The report recommends that governments and their development partners provide people with disabilities access to all mainstream and specialist services, and adopt a national disability strategy and plan of action. In addition, governments should work to increase public awareness and understanding of disability, and support further research and training.
Importantly, people with disabilities should be consulted and involved in the design and carrying out of these efforts, the report says.
Countries Take Diverse Approaches
Nearly 150 countries and regional organizations have signed the 2006 Convention on the Rights of Persons with Disabilities (CRPD), and 100 have ratified it, committing them to removing barriers so that people with disabilities can live in the mainstream of their own communities. The World Report on Disability, developed with contributions from over 380 experts,is seen as a key asset for countries wanting to put the CRPD into practice.

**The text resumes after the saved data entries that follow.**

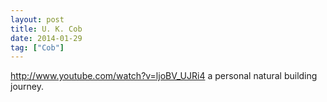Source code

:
 ```yaml
---
layout: post
title: U. K. Cob
date: 2014-01-29
tag: ["Cob"]
---
```


http://www.youtube.com/watch?v=ljoBV_UJRi4
 a personal natural building journey.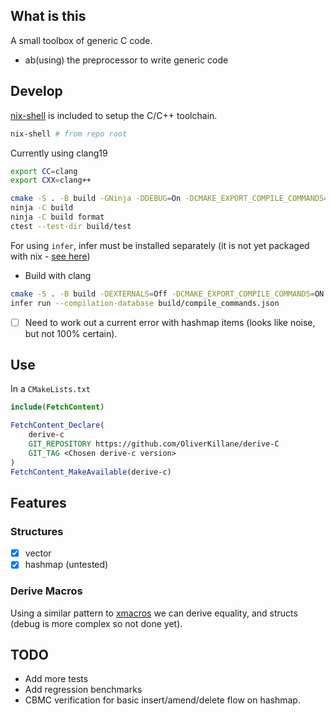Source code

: ## What is this
A small toolbox of generic C code.
 - ab(using) the preprocessor to write generic code

## Develop
[nix-shell](./shell.nix) is included to setup the C/C++ toolchain.
```bash
nix-shell # from repo root
```

Currently using clang19
```bash
export CC=clang
export CXX=clang++
```

```bash
cmake -S . -B build -GNinja -DDEBUG=On -DCMAKE_EXPORT_COMPILE_COMMANDS=ON 
ninja -C build
ninja -C build format
ctest --test-dir build/test
```

For using `infer`, infer must be installed separately (it is not yet packaged with nix - [see here](https://github.com/NixOS/nixpkgs/issues/148048))
 - Build with clang
```bash
cmake -S . -B build -DEXTERNALS=Off -DCMAKE_EXPORT_COMPILE_COMMANDS=ON
infer run --compilation-database build/compile_commands.json
```
 - [ ] Need to work out a current error with hashmap items (looks like noise, but not 100% certain).

## Use
In a `CMakeLists.txt`
```cmake
include(FetchContent)

FetchContent_Declare(
    derive-c
    GIT_REPOSITORY https://github.com/OliverKillane/derive-C
    GIT_TAG <Chosen derive-c version>
)
FetchContent_MakeAvailable(derive-c)
```

## Features
### Structures
- [x] vector
- [x] hashmap (untested)

### Derive Macros
Using a similar pattern to [xmacros](https://en.wikipedia.org/wiki/X_macro) we can derive equality, and structs (debug is more complex so not done yet).

## TODO
 - Add more tests
 - Add regression benchmarks
 - CBMC verification for basic insert/amend/delete flow on hashmap.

The report describes a number of approaches used by countries worldwide to enable people with disabilities to access services, infrastructure, information and jobs. Examples include:
In Mozambique and Tanzania, training workshops with information in Braille and sign language ensure that HIV messages reach young people with disabilities;
In Curitiba, Brazil, an integrated public transport system improves access for people with disabilities by adopting accessible design;
In Vietnam, children with disabilities are able to learn in mainstream schools by revising policies, making buildings accessible, providing specialized support for individual students, and training administrators, teachers, and parents; and
In Malaysia, the Return to Work programme allows people with occupational injury-related disability to return to full-time work by coordinating rehabilitation services and welfare support.
Bank Looks Across Sectors
The World Bank’s Vice President for Human Development Tamar Manuelyan Atinc, who co-presented the report in New York with Dr. Chan, said, “We in the World Bank include disability in our development work in education, health, nutrition, transport, infrastructure, social safety nets, jobs and pensions, education, post-conflict, and natural disasters. These are some of the areas that are vital to address people’s disabilities in a more holistic, cross-sectoral way. As a result, we have projects with disability elements underway in most of our client countries throughout the world. We also recognize that we need to do more.”

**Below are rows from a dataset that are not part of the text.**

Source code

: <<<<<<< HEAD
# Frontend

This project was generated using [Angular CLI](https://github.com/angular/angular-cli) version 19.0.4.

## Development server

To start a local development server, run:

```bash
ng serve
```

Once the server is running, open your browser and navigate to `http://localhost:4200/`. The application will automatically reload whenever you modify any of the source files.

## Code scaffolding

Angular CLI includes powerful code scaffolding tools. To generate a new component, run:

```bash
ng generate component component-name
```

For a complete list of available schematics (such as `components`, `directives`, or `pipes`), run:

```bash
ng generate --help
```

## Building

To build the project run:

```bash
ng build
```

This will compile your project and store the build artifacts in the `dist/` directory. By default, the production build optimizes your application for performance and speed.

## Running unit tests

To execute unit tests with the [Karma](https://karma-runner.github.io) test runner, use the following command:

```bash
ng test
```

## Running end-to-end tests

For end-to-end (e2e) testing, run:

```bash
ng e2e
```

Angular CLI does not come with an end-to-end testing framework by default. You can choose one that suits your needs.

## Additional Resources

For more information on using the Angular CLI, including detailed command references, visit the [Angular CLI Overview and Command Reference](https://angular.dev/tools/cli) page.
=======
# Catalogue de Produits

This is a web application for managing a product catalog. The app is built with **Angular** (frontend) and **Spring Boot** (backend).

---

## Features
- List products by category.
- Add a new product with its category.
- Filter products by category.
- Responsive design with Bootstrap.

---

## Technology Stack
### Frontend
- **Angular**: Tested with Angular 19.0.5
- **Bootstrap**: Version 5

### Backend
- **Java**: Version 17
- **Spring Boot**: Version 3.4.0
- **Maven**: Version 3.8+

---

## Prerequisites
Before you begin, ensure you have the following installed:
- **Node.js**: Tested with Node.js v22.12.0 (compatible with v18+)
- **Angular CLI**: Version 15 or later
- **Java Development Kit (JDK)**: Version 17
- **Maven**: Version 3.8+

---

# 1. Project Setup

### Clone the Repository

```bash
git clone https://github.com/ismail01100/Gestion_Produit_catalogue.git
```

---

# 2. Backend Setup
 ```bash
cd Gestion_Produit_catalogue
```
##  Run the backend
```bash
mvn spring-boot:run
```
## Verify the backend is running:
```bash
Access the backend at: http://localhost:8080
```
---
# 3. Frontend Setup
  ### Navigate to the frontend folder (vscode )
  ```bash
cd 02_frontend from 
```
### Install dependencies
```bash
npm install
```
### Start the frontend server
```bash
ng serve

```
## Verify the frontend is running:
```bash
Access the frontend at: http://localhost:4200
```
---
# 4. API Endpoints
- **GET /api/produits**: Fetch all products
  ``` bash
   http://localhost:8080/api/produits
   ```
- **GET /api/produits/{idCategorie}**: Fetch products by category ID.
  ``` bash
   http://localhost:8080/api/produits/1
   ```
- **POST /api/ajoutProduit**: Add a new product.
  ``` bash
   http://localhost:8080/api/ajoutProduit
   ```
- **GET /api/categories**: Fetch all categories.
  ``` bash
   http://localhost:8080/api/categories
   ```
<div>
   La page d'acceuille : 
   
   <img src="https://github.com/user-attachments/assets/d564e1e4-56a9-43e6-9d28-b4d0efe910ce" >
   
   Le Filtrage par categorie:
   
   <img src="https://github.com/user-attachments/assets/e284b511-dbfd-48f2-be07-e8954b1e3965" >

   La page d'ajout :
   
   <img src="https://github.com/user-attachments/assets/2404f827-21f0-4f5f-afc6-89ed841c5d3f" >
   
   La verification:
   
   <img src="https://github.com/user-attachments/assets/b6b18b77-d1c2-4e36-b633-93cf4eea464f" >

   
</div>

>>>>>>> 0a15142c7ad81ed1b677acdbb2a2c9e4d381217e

For example, in the Bank’s China Liaoning Urban Transport project, which improves urban transport systems, public meetings and field tests were held with disabled beneficiaries to guide the design of roads. These meetings were so successful, that in one of the five participating cities, local government and disability organizations now meet yearly to evaluate progress in pedestrian transportation projects and review and guide new work.
The Bangladesh Disability and Children at Risk Projectis an example of a standalone project that helps expand the coverage, use, and quality of social care services for people with disabilities and vulnerable children as a means of promoting equity and social inclusion.
In its work on strengthening health systems, the Bank places special emphasis on policies to improve access for the disabled to good quality health services. It also works on the prevention, care, and treatment of diseases such as diabetes and obesity, cancers, and cardiovascular diseases, which can severely affect people’s lives.
Learning for all means ensuring that all students, not just the most privileged or gifted, acquire the knowledge and skills they need to live happy and productive lives, and have the knowledge and skills that they need. This goal will require lowering the barriers that keep girls, people with disabilities, and ethno-linguistic minorities from attaining as much education as other population groups.